Kurulan sistem ancak bir noktaya kadar dayanabilirdi. Çünkü kendi içinde büyük stresler yaratıyordu. Stresin daha fazla artıp dayanılmaz hale gelmesini önlemek için çok partili sisteme geçilmesi kararı alındı. CHP kadroları çok partili sisteme geçilince iktidarı kaybetmelerinin kaçınılmaz olduğunu biliyorlardı. Ancak düzenin korunup kollanması bunu gerektiriyordu.

Karar uygulamaya konuldu ve seçim yapıldı. Halk hem CHP’den kurtulmak hem de kendi değerlerine daha yakın gördüğü partiyi işbaşına getirmek için Demokrat Parti’ye akıttı oylarını.

Burada halkın değerlerinden bahsederken, bunun içinde dini hislerin çok büyük yer tuttuğunu görmemiz gerekiyor. Tek parti döneminde laik bir yeni sistem kurulacağından ve bu da büyük dönüşüm olduğundan CHP halkın değerlerinden tamamen uzaklaştı.

Demokrat Parti iktidarı kurulan sistem içinde dışlanmış kitleleri, fakir-fukarayı, köylülüğü sistemin içine yeniden çekme görevini üstlendi. Bu düzenin devamı ve istikrarı için zaten yapılması gereken işti. Halkın sistem içine çekilmesi iki türlü olabilirdi; birincisi o güne kadar hep sömürülmüş köylülüğe (Marksistlerin meşhur artık değer kavramının nasıl işlediğini orada net olarak görebilirsiniz. Ben biliyorum artık değeri. Neredeyse gözlerimle gördüm 1946-60 dönemi Türkiyesi üzerine doktora tezimi yazarken) gelir aktaracaksınız ki DP iktidarının en azından başlarında bu yapılmıştır. Bir de dini konulara duyarlı bir iktidar olacaksınız, DP en azından görüntüde böyle olmuştur.

Türkiye’nin demokrasi kurma çabasının en büyük riski bu konudadır, çünkü düzeni koruyan güçler bir noktadan sonra düzenin risk altına atılacaklarını düşünürler hep. Demokrat Parti güç kaybettiğini düşündükçe, dini duygulara yüklendikçe yüklendi. İktidarın sonunun bir darbeyle gelmesinin görünen nedeni bu değildir gayet tabii ki ama meselenin alt dinamikleri çok başkadır.

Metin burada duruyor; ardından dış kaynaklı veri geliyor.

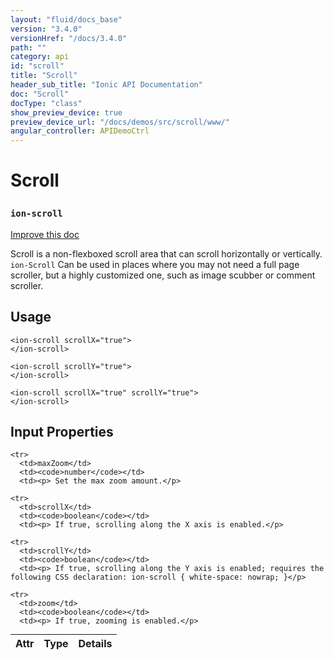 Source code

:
 ```yaml
---
layout: "fluid/docs_base"
version: "3.4.0"
versionHref: "/docs/3.4.0"
path: ""
category: api
id: "scroll"
title: "Scroll"
header_sub_title: "Ionic API Documentation"
doc: "Scroll"
docType: "class"
show_preview_device: true
preview_device_url: "/docs/demos/src/scroll/www/"
angular_controller: APIDemoCtrl 
---
```










<h1 class="api-title">
<a class="anchor" name="scroll" href="#scroll"></a>

Scroll
<h3><code>ion-scroll</code></h3>






</h1>

<a class="improve-v2-docs" href="http://github.com/ionic-team/ionic/edit/master/src/components/scroll/scroll.ts#L2">
Improve this doc
</a>






<p>Scroll is a non-flexboxed scroll area that can scroll horizontally or vertically. <code>ion-Scroll</code> Can be used in places where you may not need a full page scroller, but a highly customized one, such as image scubber or comment scroller.</p>




<!-- @usage tag -->

<h2><a class="anchor" name="usage" href="#usage"></a>Usage</h2>

<pre><code class="lang-html">&lt;ion-scroll scrollX=&quot;true&quot;&gt;
&lt;/ion-scroll&gt;

&lt;ion-scroll scrollY=&quot;true&quot;&gt;
&lt;/ion-scroll&gt;

&lt;ion-scroll scrollX=&quot;true&quot; scrollY=&quot;true&quot;&gt;
&lt;/ion-scroll&gt;
</code></pre>




<!-- @property tags -->



<!-- instance methods on the class -->
<!-- input methods on the class -->
<h2><a class="anchor" name="input-properties" href="#input-properties"></a>Input Properties</h2>
<table class="table param-table" style="margin:0;">
  <thead>
    <tr>
      <th>Attr</th>
      <th>Type</th>
      <th>Details</th>
    </tr>
  </thead>
  <tbody>
    
    <tr>
      <td>maxZoom</td>
      <td><code>number</code></td>
      <td><p> Set the max zoom amount.</p>
</td>
    </tr>
    
    <tr>
      <td>scrollX</td>
      <td><code>boolean</code></td>
      <td><p> If true, scrolling along the X axis is enabled.</p>
</td>
    </tr>
    
    <tr>
      <td>scrollY</td>
      <td><code>boolean</code></td>
      <td><p> If true, scrolling along the Y axis is enabled; requires the following CSS declaration: ion-scroll { white-space: nowrap; }</p>
</td>
    </tr>
    
    <tr>
      <td>zoom</td>
      <td><code>boolean</code></td>
      <td><p> If true, zooming is enabled.</p>
</td>
    </tr>
    
  </tbody>
</table>




<!-- related link --><!-- end content block -->


<!-- end body block -->

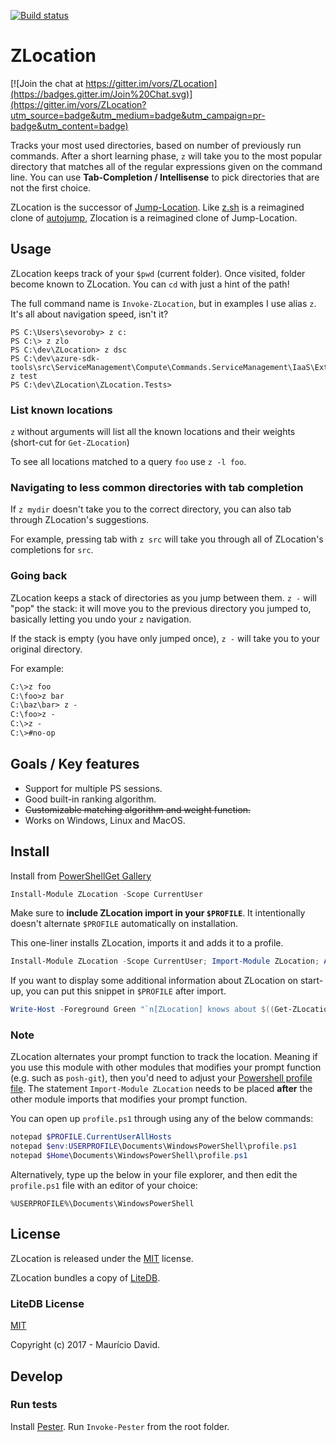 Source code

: [![Build status](https://ci.appveyor.com/api/projects/status/qqg75o50jj6e35mn/branch/master?svg=true)](https://ci.appveyor.com/project/vors/zlocation/branch/master)

ZLocation
=========

[![Join the chat at https://gitter.im/vors/ZLocation](https://badges.gitter.im/Join%20Chat.svg)](https://gitter.im/vors/ZLocation?utm_source=badge&utm_medium=badge&utm_campaign=pr-badge&utm_content=badge)

Tracks your most used directories, based on number of previously run commands.
After  a  short  learning  phase, `z` will take you to the most popular directory that matches all of the regular expressions given on the command line.
You can use **Tab-Completion / Intellisense** to pick directories that are not the first choice.

ZLocation is the successor of [Jump-Location](https://github.com/tkellogg/Jump-Location).
Like [z.sh](https://github.com/rupa/z) is a reimagined clone of [autojump](https://github.com/joelthelion/autojump), Zlocation is a reimagined clone of Jump-Location.

Usage
-----

ZLocation keeps track of your `$pwd` (current folder).
Once visited, folder become known to ZLocation.
You can `cd` with just a hint of the path!

The full command name is `Invoke-ZLocation`, but in examples I use alias `z`.
It's all about navigation speed, isn't it?

```
PS C:\Users\sevoroby> z c:
PS C:\> z zlo
PS C:\dev\ZLocation> z dsc
PS C:\dev\azure-sdk-tools\src\ServiceManagement\Compute\Commands.ServiceManagement\IaaS\Extensions\DSC> z test
PS C:\dev\ZLocation\ZLocation.Tests>
```

### List known locations

`z` without arguments will list all the known locations and their weights (short-cut for `Get-ZLocation`)

To see all locations matched to a query `foo` use `z -l foo`.

### Navigating to less common directories with tab completion

If `z mydir` doesn't take you to the correct directory, you can also tab through
ZLocation's suggestions.

For example, pressing tab with `z src` will take you through all of ZLocation's
completions for `src`.

### Going back

ZLocation keeps a stack of directories as you jump between them. `z -` will
"pop" the stack: it will move you to the previous directory you jumped to,
basically letting you undo your `z` navigation.

If the stack is empty (you have only jumped once), `z -` will take you to your
original directory.

For example:

```ps
C:\>z foo
C:\foo>z bar
C:\baz\bar> z -
C:\foo>z -
C:\>z -
C:\>#no-op
```

Goals / Key features
--------------------

*  Support for multiple PS sessions.
*  Good built-in ranking algorithm.
*  ~~Customizable matching algorithm and weight function.~~
*  Works on Windows, Linux and MacOS.

## Install
Install from [PowerShellGet Gallery](https://www.powershellgallery.com/packages/ZLocation/)
```powershell
Install-Module ZLocation -Scope CurrentUser
```

Make sure to **include ZLocation import in your `$PROFILE`**.
It intentionally doesn't alternate `$PROFILE` automatically on installation.

This one-liner installs ZLocation, imports it and adds it to a profile.

```powershell
Install-Module ZLocation -Scope CurrentUser; Import-Module ZLocation; Add-Content -Value "`r`n`r`nImport-Module ZLocation`r`n" -Encoding utf8 -Path $PROFILE.CurrentUserAllHosts
```

If you want to display some additional information about ZLocation on start-up, you can put this snippet in `$PROFILE` after import. 
```powershell
Write-Host -Foreground Green "`n[ZLocation] knows about $((Get-ZLocation).Keys.Count) locations.`n"
```

### Note

ZLocation alternates your prompt function to track the location. Meaning if you use this module with other modules that modifies your prompt function (e.g. such as `posh-git`), then you'd need to adjust your [Powershell profile file](https://docs.microsoft.com/en-us/powershell/module/microsoft.powershell.core/about/about_profiles?view=powershell-7). The statement `Import-Module ZLocation` needs to be placed **after** the other module imports that modifies your prompt function.

You can open up `profile.ps1` through using any of the below commands:

```powershell
notepad $PROFILE.CurrentUserAllHosts
notepad $env:USERPROFILE\Documents\WindowsPowerShell\profile.ps1
notepad $Home\Documents\WindowsPowerShell\profile.ps1
```

Alternatively, type up the below in your file explorer, and then edit the `profile.ps1` file with an editor of your choice:
```
%USERPROFILE%\Documents\WindowsPowerShell
```

License
-------

ZLocation is released under the [MIT](LICENSE) license.

ZLocation bundles a copy of [LiteDB](http://www.litedb.org/).

### LiteDB License

[MIT](http://opensource.org/licenses/MIT)

Copyright (c) 2017 - Maurício David.

Develop
-------

### Run tests

Install [Pester](https://github.com/pester/Pester).
Run `Invoke-Pester` from the root folder.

Burada cumhuriyet tarihini baştan sona değerlendirecek değiliz ama sistemimizin temellerinde var olan çelişkiler ve stresler umarım bu kısa tarihsel analizle ortaya konulabilmiştir.

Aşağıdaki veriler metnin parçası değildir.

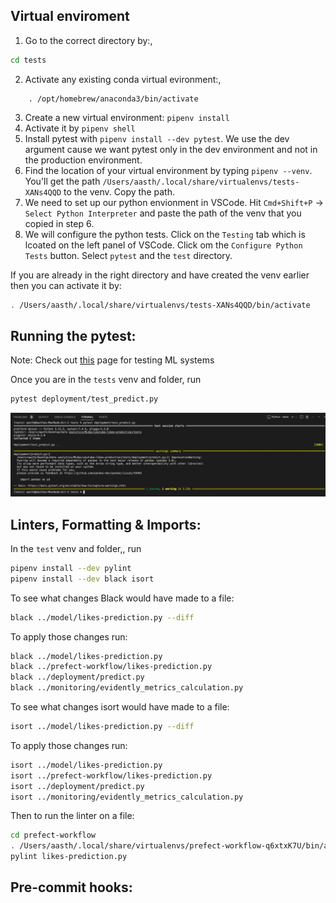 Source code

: ## Virtual enviroment

1. Go to the correct directory by:,
```bash
cd tests
```
2. Activate any existing conda virtual evironment:,
```bash,
    . /opt/homebrew/anaconda3/bin/activate
```
3. Create a new virtual environment: `pipenv install`
4. Activate it by `pipenv shell`
5. Install pytest with `pipenv install --dev pytest`. We use the dev argument cause we want pytest only in the dev environment and not in the production environment.
6. Find the location of your virtual environment by typing `pipenv --venv`. You'll get the path `/Users/aasth/.local/share/virtualenvs/tests-XANs4QQD` to the venv. Copy the path.
7. We need to set up our python envionment in VSCode. Hit `Cmd+Shift+P` -> `Select Python Interpreter` and paste the path of the venv that you copied in step 6.
8. We will configure the python tests. Click on the `Testing` tab which is lcoated on the left panel of VSCode. Click om the `Configure Python Tests` button. Select `pytest` and the `test` directory.

If you are already in the right directory and have created the venv earlier then you can activate it by:
```bash
. /Users/aasth/.local/share/virtualenvs/tests-XANs4QQD/bin/activate
```

## Running the pytest:

Note: Check out [this](https://madewithml.com/courses/mlops/testing/#fixtures) page for testing ML systems

Once you are in the `tests` venv and folder, run

```bash
pytest deployment/test_predict.py
```
<img src="/images/pytest.png" width=700>

## Linters, Formatting & Imports:

In the `test` venv and folder,, run
```bash
pipenv install --dev pylint
pipenv install --dev black isort
```

To see what changes Black would have made to a file:
```bash
black ../model/likes-prediction.py --diff
```

To apply those changes run:
```bash
black ../model/likes-prediction.py
black ../prefect-workflow/likes-prediction.py
black ../deployment/predict.py
black ../monitoring/evidently_metrics_calculation.py
```

To see what changes isort would have made to a file:
```bash
isort ../model/likes-prediction.py --diff
```

To apply those changes run:
```bash
isort ../model/likes-prediction.py
isort ../prefect-workflow/likes-prediction.py
isort ../deployment/predict.py
isort ../monitoring/evidently_metrics_calculation.py
```

Then to run the linter on a file:
```bash
cd prefect-workflow
. /Users/aasth/.local/share/virtualenvs/prefect-workflow-q6xtxK7U/bin/activate
pylint likes-prediction.py
```

## Pre-commit hooks:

O günlerden AKP’nin iktidara geldiği güne kadar neler oldu? Daima yanlış anlaşıldığına inandığım laiklik ile dini duygular çelişkisi hep sürdü. Sağ partiler arasında halkın dini duygularına cevap vermeyi amaçlayan partiler de çıktı ama düzenin korktuğu sınırlara yine çabuk gelindi veya ilgili parti düzenin dışına düştü (Saadet Partisi). Ve Türkiye’nin tarihi ne yazık ki darbeler tarihi de oldu... Açıkça söylemek gerekirse darbeler düzeni koruyabilir tabii ki ama ülkelerin koşullarının darbe ihtimalini imkansız kıldığı anlar da olur ve o ülke bir başka kritik dönüm noktasına gelir. O noktanın nasıl aşıldığı ise o ülkenin geleceği açısından çok önemlidir. AKP iktidarı öncesindeki sağ parti koalisyonları döneminde yolsuzluklar, dini duyguların tamamen gündemden düşürülmesi nedeniyle yaşanan huzursuzluklar ve güven bunalımı sonucu bir darbe ortamına geliniyordu az daha yine. (Genelkurmay’dan dönemin iktidarı aleyhine yayınlanmış ağır suçlamalar içeren bildiriyi hatırlayın, teknokratlar hükümeti tartışmasını da hatırlayın. İtiraf ediyorum o tartışmayı Türkiye gündemine ben sokmuştum. Ne yapalım tarih ne görev üstlerse onu yaparım. O teorik müdahalemden hemen sonra da buradaki analize benzer bir analizle AKP iktidarını savunmuştum. Demek istediğim şu ki benim desteğimin arka planında başka nedenler, çıkarlar filan olmaz. Ben dediğim lafın arkasında rahat dururum çünkü o lafa mutlaka DÜŞÜNEREK, ANALİZ YAPARAK VARIRIM).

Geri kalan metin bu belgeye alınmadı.